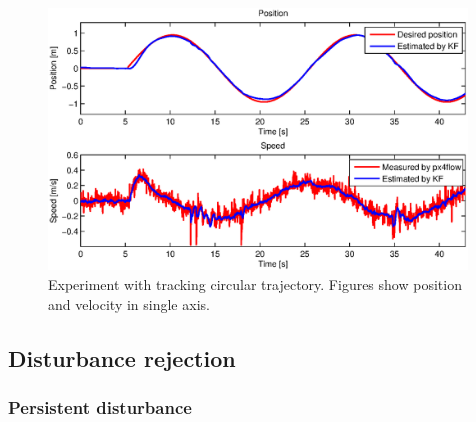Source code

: \begin{figure}[H]
\centering
\includegraphics[width=0.99\textwidth]{fig/experiment1_sine.eps}
\caption{Experiment with tracking circular trajectory. Figures show position and velocity in single axis.}
\label{fig:experiment_sine_1}
\end{figure}

\subsection{Disturbance rejection}

\subsubsection{Persistent disturbance}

════════════════════

Problem statement » If any entry holds a picture, drop the picture and copy everything else exactly.

Task output »
Source code

: \begin{figure}[H]
\centering
\includegraphics[width=0.99\textwidth]{fig/experiment1_sine.eps}
\caption{Experiment with tracking circular trajectory. Figures show position and velocity in single axis.}
\label{fig:experiment_sine_1}
\end{figure}

\subsection{Disturbance rejection}

\subsubsection{Persistent disturbance}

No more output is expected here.